1. United States
2. N.Y.
3. Letter

I am a New York constituent writing because recent expansions in sensitive data collection by major digital platforms, combined with growing government reliance on commercially collected data, expose a serious gap in privacy protections for New Yorkers. TikTok’s updated U.S. privacy policy explicitly permits the collection and processing of “sensitive personal information,” including precise location data, government-issued identification, financial information, immigration or citizenship status, and attributes users may disclose such as transgender or nonbinary status. This collection occurs through take-it-or-leave-it terms and without clear necessity or proportional limits, reflecting a broader trend of overcollection across the digital ecosystem.
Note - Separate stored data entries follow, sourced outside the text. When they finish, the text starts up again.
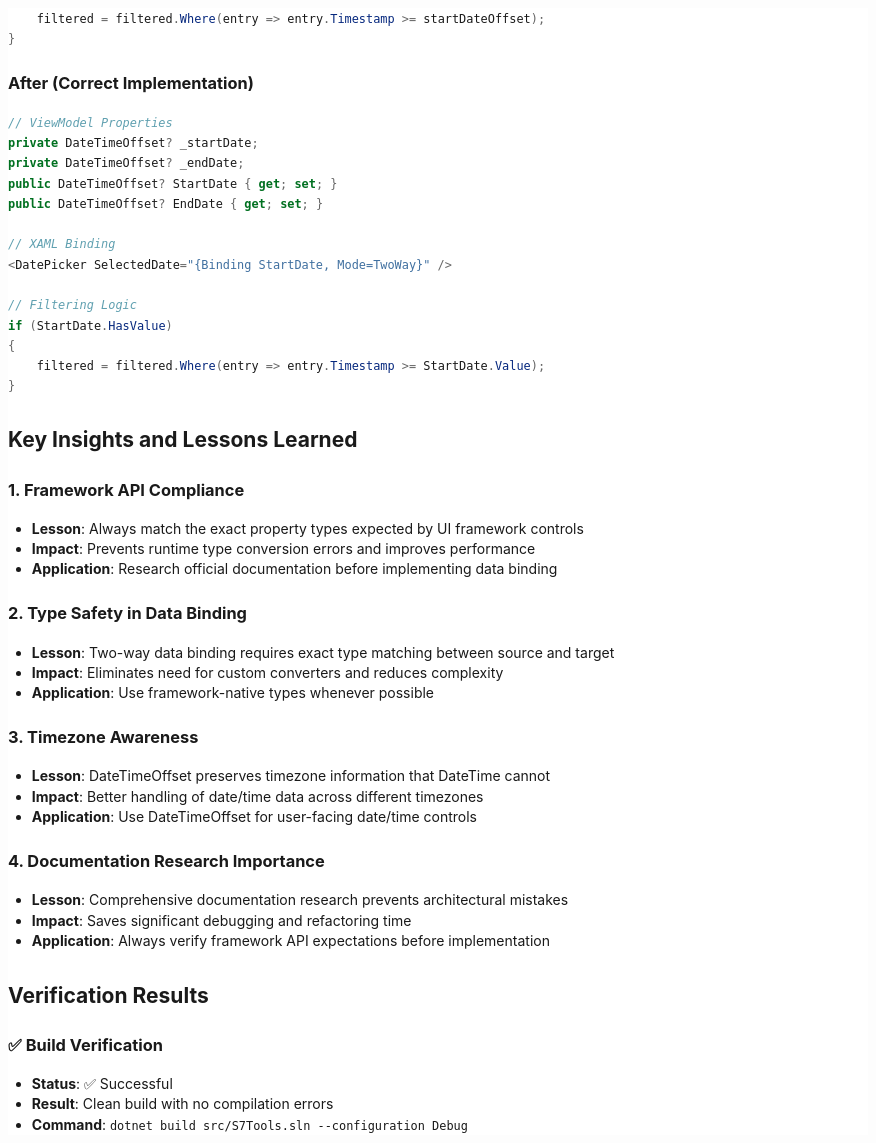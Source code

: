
 ```csharp
    filtered = filtered.Where(entry => entry.Timestamp >= startDateOffset);
}
```

### **After (Correct Implementation)**
```csharp
// ViewModel Properties
private DateTimeOffset? _startDate;
private DateTimeOffset? _endDate;
public DateTimeOffset? StartDate { get; set; }
public DateTimeOffset? EndDate { get; set; }

// XAML Binding
<DatePicker SelectedDate="{Binding StartDate, Mode=TwoWay}" />

// Filtering Logic
if (StartDate.HasValue)
{
    filtered = filtered.Where(entry => entry.Timestamp >= StartDate.Value);
}
```

## Key Insights and Lessons Learned

### **1. Framework API Compliance**
- **Lesson**: Always match the exact property types expected by UI framework controls
- **Impact**: Prevents runtime type conversion errors and improves performance
- **Application**: Research official documentation before implementing data binding

### **2. Type Safety in Data Binding**
- **Lesson**: Two-way data binding requires exact type matching between source and target
- **Impact**: Eliminates need for custom converters and reduces complexity
- **Application**: Use framework-native types whenever possible

### **3. Timezone Awareness**
- **Lesson**: DateTimeOffset preserves timezone information that DateTime cannot
- **Impact**: Better handling of date/time data across different timezones
- **Application**: Use DateTimeOffset for user-facing date/time controls

### **4. Documentation Research Importance**
- **Lesson**: Comprehensive documentation research prevents architectural mistakes
- **Impact**: Saves significant debugging and refactoring time
- **Application**: Always verify framework API expectations before implementation

## Verification Results

### **✅ Build Verification**
- **Status**: ✅ Successful
- **Result**: Clean build with no compilation errors
- **Command**: `dotnet build src/S7Tools.sln --configuration Debug`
In tandem, recent reporting has shown how federal agencies, including ICE, rely on phone, internet, location, and other commercially collected data to identify and track individuals. When sensitive data is collected at scale by private companies, it can be repurposed or accessed in ways that extend far beyond the original context, affecting everyday New Yorkers without clear state-level guardrails. New York residents currently lack comprehensive, enforceable rights governing how sensitive personal data is collected, retained, used, or shared. Other jurisdictions have demonstrated that this problem is solvable. California has enacted a comprehensive privacy framework and is strengthening it further through updated CCPA/CPRA regulations effective January 1, 2026, reinforcing limits on sensitive data, purpose-based collection, and enforcement. The GDPR similarly shows that data minimization, retention limits, and heightened consent standards are workable at scale. I urge you to support and advance comprehensive, technology-neutral privacy legislation this session that limits sensitive data collection, requires clear purpose and proportionality, provides enforceable consumer rights, and ensures meaningful enforcement. New Yorkers should not have their privacy rights defined by evolving corporate policies or downstream data use. I would appreciate your position on this issue and any steps you are taking to move such legislation forward.